## WHAT YOU SHOULD DO
Every record needs to be set down again without a single difference.

SUPPLIED MATERIAL Block Start

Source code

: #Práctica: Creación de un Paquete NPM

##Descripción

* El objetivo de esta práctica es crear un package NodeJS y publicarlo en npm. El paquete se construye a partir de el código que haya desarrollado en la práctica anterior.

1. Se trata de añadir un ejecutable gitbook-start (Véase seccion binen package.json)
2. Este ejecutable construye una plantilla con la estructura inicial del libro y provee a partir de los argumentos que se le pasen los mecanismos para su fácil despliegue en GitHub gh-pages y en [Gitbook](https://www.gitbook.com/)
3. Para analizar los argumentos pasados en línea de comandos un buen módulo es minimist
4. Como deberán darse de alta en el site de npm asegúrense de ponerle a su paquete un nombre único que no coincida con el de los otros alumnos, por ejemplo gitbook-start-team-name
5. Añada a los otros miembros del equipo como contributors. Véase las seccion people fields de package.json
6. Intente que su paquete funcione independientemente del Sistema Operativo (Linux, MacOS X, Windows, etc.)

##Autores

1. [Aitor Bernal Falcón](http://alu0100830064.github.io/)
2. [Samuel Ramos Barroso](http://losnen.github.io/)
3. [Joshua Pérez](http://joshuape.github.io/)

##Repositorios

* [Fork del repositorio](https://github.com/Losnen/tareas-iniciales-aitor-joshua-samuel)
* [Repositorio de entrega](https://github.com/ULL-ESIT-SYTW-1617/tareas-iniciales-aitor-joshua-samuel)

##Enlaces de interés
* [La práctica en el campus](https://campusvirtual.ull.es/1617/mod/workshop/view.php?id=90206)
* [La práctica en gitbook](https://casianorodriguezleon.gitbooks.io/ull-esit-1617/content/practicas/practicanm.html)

SUPPLIED MATERIAL Block End

## EXERCISE ANSWER
Source code

: #Práctica: Creación de un Paquete NPM

##Descripción

* El objetivo de esta práctica es crear un package NodeJS y publicarlo en npm. El paquete se construye a partir de el código que haya desarrollado en la práctica anterior.

1. Se trata de añadir un ejecutable gitbook-start (Véase seccion binen package.json)
2. Este ejecutable construye una plantilla con la estructura inicial del libro y provee a partir de los argumentos que se le pasen los mecanismos para su fácil despliegue en GitHub gh-pages y en [Gitbook](https://www.gitbook.com/)
3. Para analizar los argumentos pasados en línea de comandos un buen módulo es minimist
4. Como deberán darse de alta en el site de npm asegúrense de ponerle a su paquete un nombre único que no coincida con el de los otros alumnos, por ejemplo gitbook-start-team-name
5. Añada a los otros miembros del equipo como contributors. Véase las seccion people fields de package.json
6. Intente que su paquete funcione independientemente del Sistema Operativo (Linux, MacOS X, Windows, etc.)

##Autores

1. [Aitor Bernal Falcón](http://alu0100830064.github.io/)
2. [Samuel Ramos Barroso](http://losnen.github.io/)
3. [Joshua Pérez](http://joshuape.github.io/)

##Repositorios

* [Fork del repositorio](https://github.com/Losnen/tareas-iniciales-aitor-joshua-samuel)
* [Repositorio de entrega](https://github.com/ULL-ESIT-SYTW-1617/tareas-iniciales-aitor-joshua-samuel)

##Enlaces de interés
* [La práctica en el campus](https://campusvirtual.ull.es/1617/mod/workshop/view.php?id=90206)
* [La práctica en gitbook](https://casianorodriguezleon.gitbooks.io/ull-esit-1617/content/practicas/practicanm.html)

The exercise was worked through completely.